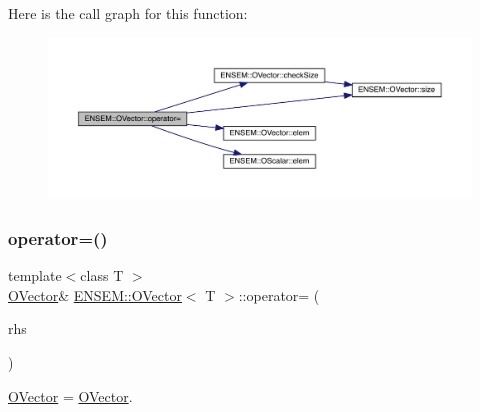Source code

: Here is the call graph for this function\+:
\nopagebreak
\begin{figure}[H]
\begin{center}
\leavevmode
\includegraphics[width=350pt]{d0/d8d/classENSEM_1_1OVector_a31b08dda73879d2a39c4a0bec90bc401_cgraph}
\end{center}
\end{figure}
\mbox{\label{classENSEM_1_1OVector_af1d768a4392ac2caf7d93faef7b39ed2}} 
\subsubsection{\texorpdfstring{operator=()}{operator=()}\hspace{0.1cm}{\footnotesize\ttfamily [7/12]}}
{\footnotesize\ttfamily template$<$class T $>$ \\
\mbox{\hyperlink{classENSEM_1_1OVector}{O\+Vector}}\& \mbox{\hyperlink{classENSEM_1_1OVector}{E\+N\+S\+E\+M\+::\+O\+Vector}}$<$ T $>$\+::operator= (\begin{DoxyParamCaption}\item[{const \mbox{\hyperlink{classENSEM_1_1OVector}{O\+Vector}}$<$ T $>$ \&}]{rhs }\end{DoxyParamCaption})\hspace{0.3cm}{\ttfamily [inline]}}



\mbox{\hyperlink{classENSEM_1_1OVector}{O\+Vector}} = \mbox{\hyperlink{classENSEM_1_1OVector}{O\+Vector}}. 


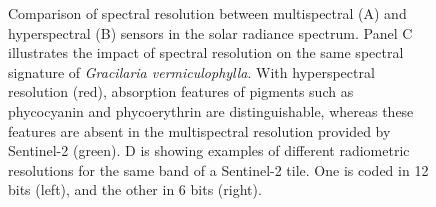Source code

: \documentclass[
  letterpaper,
  11pt,
  english,
  singlespacing,
  headsepline]{MastersDoctoralThesis}
\begin{document}
\begin{spacing}{1.5}
\begin{figure}


\caption{\label{fig-Spectral_resolutions}Comparison of spectral
resolution between multispectral (A) and hyperspectral (B) sensors in
the solar radiance spectrum. Panel C illustrates the impact of spectral
resolution on the same spectral signature of \emph{Gracilaria
vermiculophylla}. With hyperspectral resolution (red), absorption
features of pigments such as phycocyanin and phycoerythrin are
distinguishable, whereas these features are absent in the multispectral
resolution provided by Sentinel-2 (green). D is showing examples of
different radiometric resolutions for the same band of a Sentinel-2
tile. One is coded in 12 bits (left), and the other in 6 bits (right).}

\end{figure}%


\end{spacing}
\end{document}
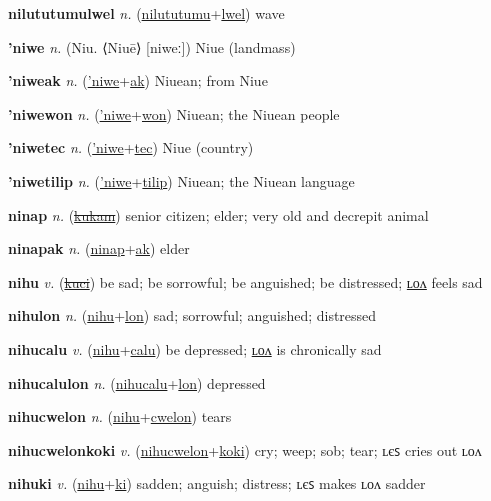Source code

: \textbf{\hypertarget{nilututumulwel}{nilututumulwel}} \textit{n.} (\hyperlink{nilututumu}{nilututumu}+\allowbreak \hyperlink{lwel}{lwel})
wave

\textbf{\hypertarget{'niwe}{'niwe}} \textit{n.} (Niu. ⟨Niuē⟩ [niweː])
Niue (landmass)

\textbf{\hypertarget{'niweak}{'niweak}} \textit{n.} (\hyperlink{'niwe}{'niwe}+\allowbreak \hyperlink{ak}{ak})
Niuean; from Niue

\textbf{\hypertarget{'niwewon}{'niwewon}} \textit{n.} (\hyperlink{'niwe}{'niwe}+\allowbreak \hyperlink{won}{won})
Niuean; the Niuean people

\textbf{\hypertarget{'niwetec}{'niwetec}} \textit{n.} (\hyperlink{'niwe}{'niwe}+\allowbreak \hyperlink{tec}{tec})
Niue (country)

\textbf{\hypertarget{'niwetilip}{'niwetilip}} \textit{n.} (\hyperlink{'niwe}{'niwe}+\allowbreak \hyperlink{tilip}{tilip})
Niuean; the Niuean language

\textbf{\hypertarget{ninap}{ninap}} \textit{n.} (\hyperlink{kukam}{\sout{kukam}})
senior citizen; elder; very old and decrepit animal

\textbf{\hypertarget{ninapak}{ninapak}} \textit{n.} (\hyperlink{ninap}{ninap}+\allowbreak \hyperlink{ak}{ak})
elder

\textbf{\hypertarget{nihu}{nihu}} \textit{v.} (\hyperlink{kuci}{\sout{kuci}})
be sad; be sorrowful; be anguished; be distressed; \hyperlink{nihulon}{ʟᴏᴧ} feels sad

\textbf{\hypertarget{nihulon}{nihulon}} \textit{n.} (\hyperlink{nihu}{nihu}+\allowbreak \hyperlink{lon}{lon})
sad; sorrowful; anguished; distressed

\textbf{\hypertarget{nihucalu}{nihucalu}} \textit{v.} (\hyperlink{nihu}{nihu}+\allowbreak \hyperlink{calu}{calu})
be depressed; \hyperlink{nihucalulon}{ʟᴏᴧ} is chronically sad

\textbf{\hypertarget{nihucalulon}{nihucalulon}} \textit{n.} (\hyperlink{nihucalu}{nihucalu}+\allowbreak \hyperlink{lon}{lon})
depressed

\textbf{\hypertarget{nihucwelon}{nihucwelon}} \textit{n.} (\hyperlink{nihu}{nihu}+\allowbreak \hyperlink{cwelon}{cwelon})
tears

\textbf{\hypertarget{nihucwelonkoki}{nihucwelonkoki}} \textit{v.} (\hyperlink{nihucwelon}{nihucwelon}+\allowbreak \hyperlink{koki}{koki})
cry; weep; sob; tear; ʟєꜱ cries out ʟᴏᴧ

\textbf{\hypertarget{nihuki}{nihuki}} \textit{v.} (\hyperlink{nihu}{nihu}+\allowbreak \hyperlink{ki}{ki})
sadden; anguish; distress; ʟєꜱ makes ʟᴏᴧ sadder

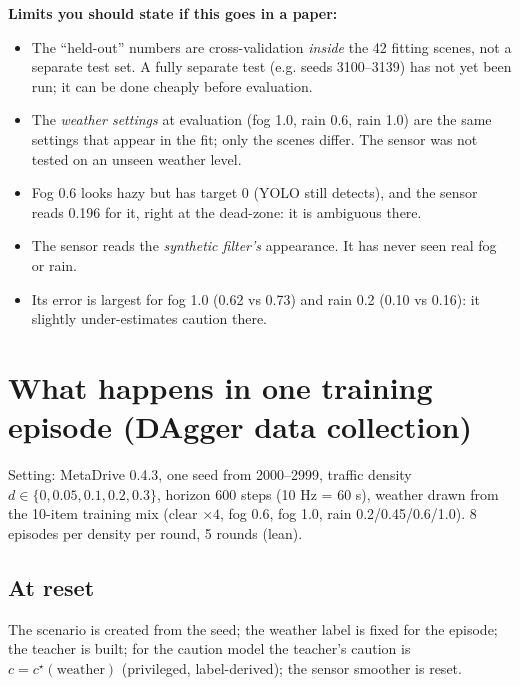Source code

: \documentclass[11pt,a4paper]{article}
\begin{document}
\textbf{Limits you should state if this goes in a paper:}
\begin{itemize}
\item The ``held-out'' numbers are cross-validation \emph{inside} the 42 fitting scenes, not a separate test set. A fully separate test (e.g. seeds 3100--3139) has not yet been run; it can be done cheaply before evaluation.
\item The \emph{weather settings} at evaluation (fog 1.0, rain 0.6, rain 1.0) are the same settings that appear in the fit; only the scenes differ. The sensor was not tested on an unseen weather level.
\item Fog 0.6 looks hazy but has target 0 (YOLO still detects), and the sensor reads 0.196 for it, right at the dead-zone: it is ambiguous there.
\item The sensor reads the \emph{synthetic filter's} appearance. It has never seen real fog or rain.
\item Its error is largest for fog 1.0 (0.62 vs 0.73) and rain 0.2 (0.10 vs 0.16): it slightly under-estimates caution there.
\end{itemize}

\section{What happens in one training episode (DAgger data collection)}
Setting: MetaDrive 0.4.3, one seed from 2000--2999, traffic density $d\in\{0,0.05,0.1,0.2,0.3\}$, horizon 600 steps (10 Hz = 60 s), weather drawn from the 10-item training mix (clear $\times4$, fog 0.6, fog 1.0, rain 0.2/0.45/0.6/1.0). 8 episodes per density per round, 5 rounds (lean).

\subsection{At reset}
The scenario is created from the seed; the weather label is fixed for the episode; the teacher is built; for the caution model the teacher's caution is $c=c^{\star}(\text{weather})$ (privileged, label-derived); the sensor smoother is reset.
\end{document}
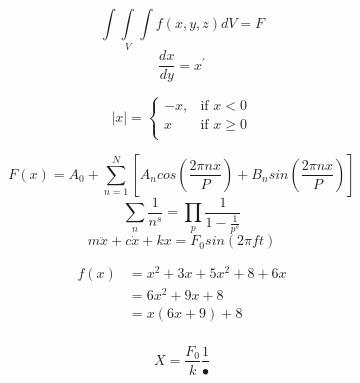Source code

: \documentclass[a4paper]{article}
\begin{document}
\begin{center}
$$ \int\int\limits_{V}\int f(x,y,z)dV=F $$
$$ \frac{dx}{dy}=x^\prime $$
\end{center}


\begin{equation}
  |x| =
    \begin{cases}
      -x, & \text{if $x < 0$}\\
      x & \text{if $x \geq 0$}\\
    \end{cases}       
\end{equation}

\begin{center}
$$ F(x)=A_{0}+\sum_{n=1}^{N} \left[ A_{n} cos\left(\frac{2\pi nx}{P}\right)+ B_{n} sin\left(\frac{2\pi nx}{P}\right) \right]$$
$$ \sum_{n}\frac{1}{n^s}=\prod_{p} \frac{1}{1-\frac{1}{p^s}} $$
$$ m\ddot{x}+c\dot{x}+kx=F_{0}sin(2\pi ft) $$
\end{center}

\begin{align}
f(x) &= x^2+3x+5x^2+8+6x \\
&= 6x^2+9x+8 \\
&= x(6x+9)+8 \\
\end{align}

\begin{center}
$$ X=\frac{F_{0}}{k}\frac{1}{•}$$
\end{center}
\end{document}
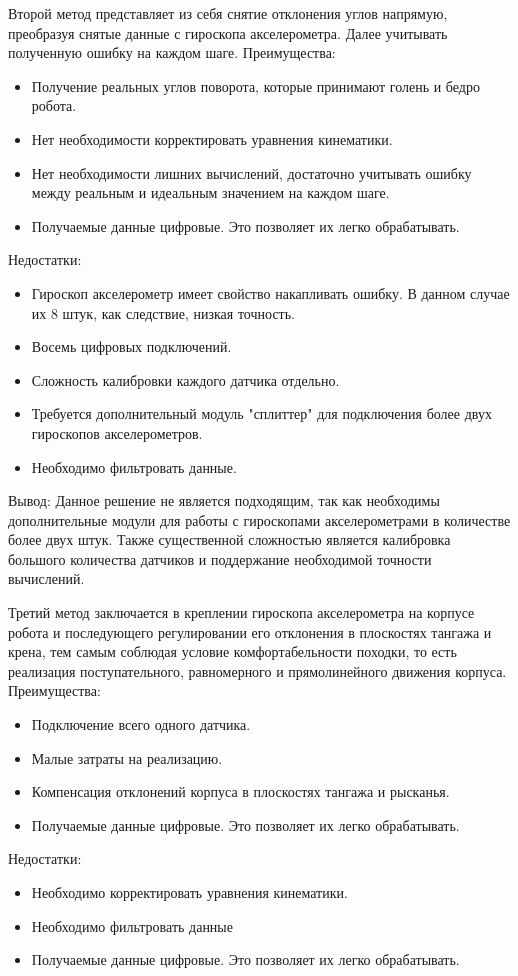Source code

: Второй метод представляет из себя снятие отклонения углов напрямую, преобразуя снятые данные с гироскопа акселерометра. Далее учитывать полученную ошибку на каждом шаге.
\newline
Преимущества:
 \begin{itemize}
 	\item Получение реальных углов поворота, которые принимают голень и бедро робота.
 	\item Нет необходимости корректировать уравнения кинематики.
 	\item Нет необходимости лишних вычислений, достаточно учитывать ошибку между реальным и идеальным значением на каждом шаге.
 	\item Получаемые данные цифровые. Это позволяет их легко обрабатывать.
 \end{itemize}
Недостатки:
\begin{itemize}
\item Гироскоп акселерометр имеет свойство накапливать ошибку. В данном случае их 8 штук, как следствие, низкая точность.
\item Восемь цифровых подключений.
\item Сложность калибровки каждого датчика отдельно.
\item Требуется дополнительный модуль "сплиттер" для подключения более двух гироскопов акселерометров.
\item Необходимо фильтровать данные.
\end{itemize}
Вывод:
Данное решение не является подходящим, так как необходимы дополнительные модули для работы с гироскопами акселерометрами в количестве более двух штук. Также существенной сложностью является калибровка большого количества датчиков и поддержание необходимой точности вычислений.
\newline


Третий метод заключается в креплении гироскопа акселерометра на корпусе робота и последующего регулировании его отклонения в плоскостях тангажа и крена, тем самым соблюдая условие комфортабельности походки, то есть реализация поступательного, равномерного и прямолинейного движения корпуса.
\newline
Преимущества:
\begin{itemize}
	\item Подключение всего одного датчика.
	\item Малые затраты на реализацию.
	\item Компенсация отклонений корпуса в плоскостях тангажа и рысканья.
	\item Получаемые данные цифровые. Это позволяет их легко обрабатывать.
\end{itemize}
Недостатки:
\begin{itemize}
	\item Необходимо корректировать уравнения кинематики.
	\item Необходимо фильтровать данные
	\item Получаемые данные цифровые. Это позволяет их легко обрабатывать.
\end{itemize}

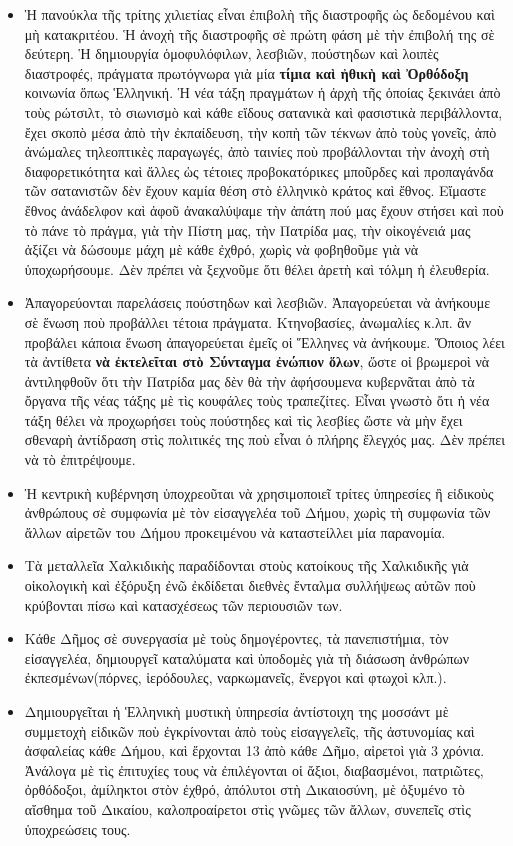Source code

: \documentclass[a4paper]{article}
\begin{document}
\begin{itemize}
\item Ἡ πανούκλα τῆς τρίτης χιλιετίας εἶναι ἐπιβολὴ τῆς διαστροφῆς ὡς δεδομένου καὶ μὴ κατακριτέου. Ἡ ἀνοχὴ τῆς διαστροφῆς σὲ πρώτη φάση μὲ τὴν ἐπιβολή της σὲ δεύτερη. Ἡ δημιουργία ὁμοφυλόφιλων, λεσβιῶν, πούστηδων καὶ λοιπὲς διαστροφές, πράγματα πρωτόγνωρα γιὰ μία \textbf{τίμια καὶ ἠθικὴ καὶ Ὀρθόδοξη} κοινωνία ὅπως Ἑλληνική. Ἡ νέα τάξη πραγμάτων ἡ ἀρχὴ τῆς ὁποίας ξεκινάει ἀπὸ τοὺς ρώτσιλτ, τὸ σιωνισμὸ καὶ κάθε εἴδους σατανικὰ καὶ φασιστικὰ περιβάλλοντα, ἔχει σκοπὸ μέσα ἀπὸ τὴν ἐκπαίδευση, τὴν κοπὴ τῶν τέκνων ἀπὸ τοὺς γονεῖς, ἀπὸ ἀνώμαλες τηλεοπτικὲς παραγωγές, ἀπὸ ταινίες ποὺ προβάλλονται τὴν ἀνοχὴ στὴ διαφορετικότητα καὶ ἄλλες ὡς τέτοιες προβοκατόρικες μποῦρδες καὶ προπαγάνδα τῶν σατανιστῶν δὲν ἔχουν καμία θέση στὸ ἑλληνικὸ κράτος καὶ ἔθνος. Εἴμαστε ἔθνος ἀνάδελφον καὶ ἀφοῦ ἀνακαλύψαμε τὴν ἀπάτη πού μας ἔχουν στήσει καὶ ποὺ τὸ πάνε τὸ πράγμα, γιὰ τὴν Πίστη μας, τὴν Πατρίδα μας, τὴν οἰκογένειά μας ἀξίζει νὰ δώσουμε μάχη μὲ κάθε ἐχθρό, χωρὶς νὰ φοβηθοῦμε γιὰ νὰ ὑποχωρήσουμε. Δὲν πρέπει νὰ ξεχνοῦμε ὅτι θέλει ἀρετὴ καὶ τόλμη ἡ ἐλευθερία.
\item Ἀπαγορεύονται παρελάσεις πούστηδων καὶ λεσβιῶν. Ἀπαγορεύεται νὰ ἀνήκουμε σὲ ἕνωση ποὺ προβάλλει τέτοια πράγματα. Κτηνοβασίες, ἀνωμαλίες κ.λπ. ἂν προβάλει κάποια ἕνωση ἀπαγορεύεται ἐμεῖς οἱ Ἕλληνες νὰ ἀνήκουμε. Ὅποιος λέει τὰ ἀντίθετα \textbf{νὰ ἐκτελεῖται στὸ Σύνταγμα ἐνώπιον ὅλων}, ὥστε οἱ βρωμεροὶ νὰ ἀντιληφθοῦν ὅτι τὴν Πατρίδα μας δὲν θὰ τὴν ἀφήσουμενα κυβερνᾶται ἀπὸ τὰ ὄργανα τῆς νέας τάξης μὲ τὶς κουφάλες τοὺς τραπεζίτες. Εἶναι γνωστὸ ὅτι ἡ νέα τάξη θέλει νὰ προχωρήσει τοὺς πούστηδες καὶ τὶς λεσβίες ὥστε νὰ μὴν ἔχει σθεναρὴ ἀντίδραση στὶς πολιτικές της ποὺ εἶναι ὁ πλήρης ἔλεγχός μας. Δὲν πρέπει νὰ τὸ ἐπιτρέψουμε.
\item Ἡ κεντρικὴ κυβέρνηση ὑποχρεοῦται νὰ χρησιμοποιεῖ τρίτες ὑπηρεσίες ἢ εἰδικοὺς ἀνθρώπους σὲ συμφωνία μὲ τὸν εἰσαγγελέα τοῦ Δήμου, χωρὶς τὴ συμφωνία τῶν ἄλλων αἱρετῶν του Δήμου προκειμένου νὰ καταστείλλει μία παρανομία. 
\item Τὰ μεταλλεῖα Χαλκιδικὴς παραδίδονται στοὺς κατοίκους τῆς Χαλκιδικῆς γιὰ οἰκολογικὴ καὶ ἐξόρυξη ἐνῶ ἐκδίδεται διεθνὲς ἔνταλμα συλλήψεως αὐτῶν ποὺ κρύβονται πίσω καὶ κατασχέσεως τῶν περιουσιῶν των.
\item Κάθε Δῆμος σὲ συνεργασία μὲ τοὺς δημογέροντες, τὰ πανεπιστήμια, τὸν εἰσαγγελέα, δημιουργεῖ καταλύματα καὶ ὑποδομὲς γιὰ τὴ διάσωση ἀνθρώπων ἐκπεσμένων(πόρνες, ἱερόδουλες, ναρκωμανεῖς, ἔνεργοι καὶ φτωχοὶ κλπ.).
\item Δημιουργεῖται ἡ Ἑλληνικὴ μυστικὴ ὑπηρεσία ἀντίστοιχη της μοσσάντ μὲ συμμετοχὴ εἰδικῶν ποὺ ἐγκρίνονται ἀπὸ τοὺς εἰσαγγελεῖς, τῆς ἀστυνομίας καὶ ἀσφαλείας κάθε Δήμου, καὶ ἔρχονται 13 ἀπὸ κάθε Δῆμο, αἱρετοὶ γιὰ 3 χρόνια. Ἀνάλογα μὲ τὶς ἐπιτυχίες τους νὰ ἐπιλέγονται οἱ ἄξιοι, διαβασμένοι, πατριῶτες, ὀρθόδοξοι, ἀμίληκτοι στὸν ἐχθρό, ἀπόλυτοι στὴ Δικαιοσύνη, μὲ ὀξυμένο τὸ αἴσθημα τοῦ Δικαίου, καλοπροαίρετοι στὶς γνῶμες τῶν ἄλλων, συνεπεῖς στὶς ὑποχρεώσεις τους.

\end{itemize}
\end{document}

● ● ● ● ● ● ●

• [WHAT YOU NEED TO DO]: Throughout the data, tally the lines that hold the string "same" and report the tally alone.

• [TASK RESPONSE]: 3